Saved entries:
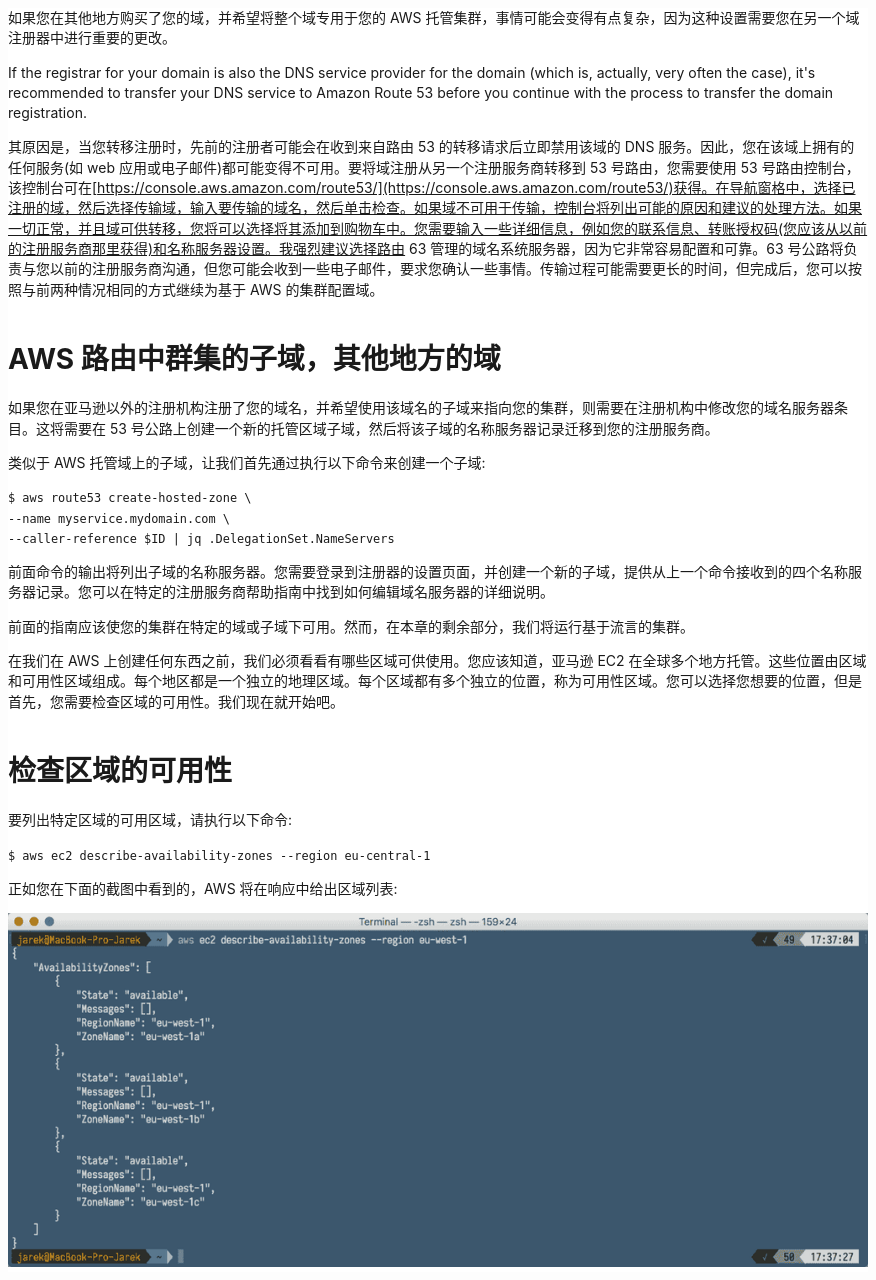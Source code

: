 如果您在其他地方购买了您的域，并希望将整个域专用于您的 AWS 托管集群，事情可能会变得有点复杂，因为这种设置需要您在另一个域注册器中进行重要的更改。

If the registrar for your domain is also the DNS service provider for the domain (which is, actually, very often the case), it's recommended to transfer your DNS service to Amazon Route 53 before you continue with the process to transfer the domain registration.

其原因是，当您转移注册时，先前的注册者可能会在收到来自路由 53 的转移请求后立即禁用该域的 DNS 服务。因此，您在该域上拥有的任何服务(如 web 应用或电子邮件)都可能变得不可用。要将域注册从另一个注册服务商转移到 53 号路由，您需要使用 53 号路由控制台，该控制台可在[https://console.aws.amazon.com/route53/](https://console.aws.amazon.com/route53/)获得。在导航窗格中，选择已注册的域，然后选择传输域，输入要传输的域名，然后单击检查。如果域不可用于传输，控制台将列出可能的原因和建议的处理方法。如果一切正常，并且域可供转移，您将可以选择将其添加到购物车中。您需要输入一些详细信息，例如您的联系信息、转账授权码(您应该从以前的注册服务商那里获得)和名称服务器设置。我强烈建议选择路由 63 管理的域名系统服务器，因为它非常容易配置和可靠。63 号公路将负责与您以前的注册服务商沟通，但您可能会收到一些电子邮件，要求您确认一些事情。传输过程可能需要更长的时间，但完成后，您可以按照与前两种情况相同的方式继续为基于 AWS 的集群配置域。

# AWS 路由中群集的子域，其他地方的域

如果您在亚马逊以外的注册机构注册了您的域名，并希望使用该域名的子域来指向您的集群，则需要在注册机构中修改您的域名服务器条目。这将需要在 53 号公路上创建一个新的托管区域子域，然后将该子域的名称服务器记录迁移到您的注册服务商。

类似于 AWS 托管域上的子域，让我们首先通过执行以下命令来创建一个子域:

```
$ aws route53 create-hosted-zone \
--name myservice.mydomain.com \
--caller-reference $ID | jq .DelegationSet.NameServers  
```

前面命令的输出将列出子域的名称服务器。您需要登录到注册器的设置页面，并创建一个新的子域，提供从上一个命令接收到的四个名称服务器记录。您可以在特定的注册服务商帮助指南中找到如何编辑域名服务器的详细说明。

前面的指南应该使您的集群在特定的域或子域下可用。然而，在本章的剩余部分，我们将运行基于流言的集群。

在我们在 AWS 上创建任何东西之前，我们必须看看有哪些区域可供使用。您应该知道，亚马逊 EC2 在全球多个地方托管。这些位置由区域和可用性区域组成。每个地区都是一个独立的地理区域。每个区域都有多个独立的位置，称为可用性区域。您可以选择您想要的位置，但是首先，您需要检查区域的可用性。我们现在就开始吧。

# 检查区域的可用性

要列出特定区域的可用区域，请执行以下命令:

```
$ aws ec2 describe-availability-zones --region eu-central-1  
```

正如您在下面的截图中看到的，AWS 将在响应中给出区域列表:

![](img/8adb0ed2-a4a6-4261-8c30-4506a5fb7f78.png)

Problem to work on:
Exact copy, no pictures: please print every record above as written.

Output for this exercise:
Source code

: 如果您在其他地方购买了您的域，并希望将整个域专用于您的 AWS 托管集群，事情可能会变得有点复杂，因为这种设置需要您在另一个域注册器中进行重要的更改。

If the registrar for your domain is also the DNS service provider for the domain (which is, actually, very often the case), it's recommended to transfer your DNS service to Amazon Route 53 before you continue with the process to transfer the domain registration.

其原因是，当您转移注册时，先前的注册者可能会在收到来自路由 53 的转移请求后立即禁用该域的 DNS 服务。因此，您在该域上拥有的任何服务(如 web 应用或电子邮件)都可能变得不可用。要将域注册从另一个注册服务商转移到 53 号路由，您需要使用 53 号路由控制台，该控制台可在[https://console.aws.amazon.com/route53/](https://console.aws.amazon.com/route53/)获得。在导航窗格中，选择已注册的域，然后选择传输域，输入要传输的域名，然后单击检查。如果域不可用于传输，控制台将列出可能的原因和建议的处理方法。如果一切正常，并且域可供转移，您将可以选择将其添加到购物车中。您需要输入一些详细信息，例如您的联系信息、转账授权码(您应该从以前的注册服务商那里获得)和名称服务器设置。我强烈建议选择路由 63 管理的域名系统服务器，因为它非常容易配置和可靠。63 号公路将负责与您以前的注册服务商沟通，但您可能会收到一些电子邮件，要求您确认一些事情。传输过程可能需要更长的时间，但完成后，您可以按照与前两种情况相同的方式继续为基于 AWS 的集群配置域。

# AWS 路由中群集的子域，其他地方的域

如果您在亚马逊以外的注册机构注册了您的域名，并希望使用该域名的子域来指向您的集群，则需要在注册机构中修改您的域名服务器条目。这将需要在 53 号公路上创建一个新的托管区域子域，然后将该子域的名称服务器记录迁移到您的注册服务商。

类似于 AWS 托管域上的子域，让我们首先通过执行以下命令来创建一个子域:

```
$ aws route53 create-hosted-zone \
--name myservice.mydomain.com \
--caller-reference $ID | jq .DelegationSet.NameServers  
```

前面命令的输出将列出子域的名称服务器。您需要登录到注册器的设置页面，并创建一个新的子域，提供从上一个命令接收到的四个名称服务器记录。您可以在特定的注册服务商帮助指南中找到如何编辑域名服务器的详细说明。

前面的指南应该使您的集群在特定的域或子域下可用。然而，在本章的剩余部分，我们将运行基于流言的集群。

在我们在 AWS 上创建任何东西之前，我们必须看看有哪些区域可供使用。您应该知道，亚马逊 EC2 在全球多个地方托管。这些位置由区域和可用性区域组成。每个地区都是一个独立的地理区域。每个区域都有多个独立的位置，称为可用性区域。您可以选择您想要的位置，但是首先，您需要检查区域的可用性。我们现在就开始吧。

# 检查区域的可用性

要列出特定区域的可用区域，请执行以下命令:

```
$ aws ec2 describe-availability-zones --region eu-central-1  
```

正如您在下面的截图中看到的，AWS 将在响应中给出区域列表:

![](img/8adb0ed2-a4a6-4261-8c30-4506a5fb7f78.png)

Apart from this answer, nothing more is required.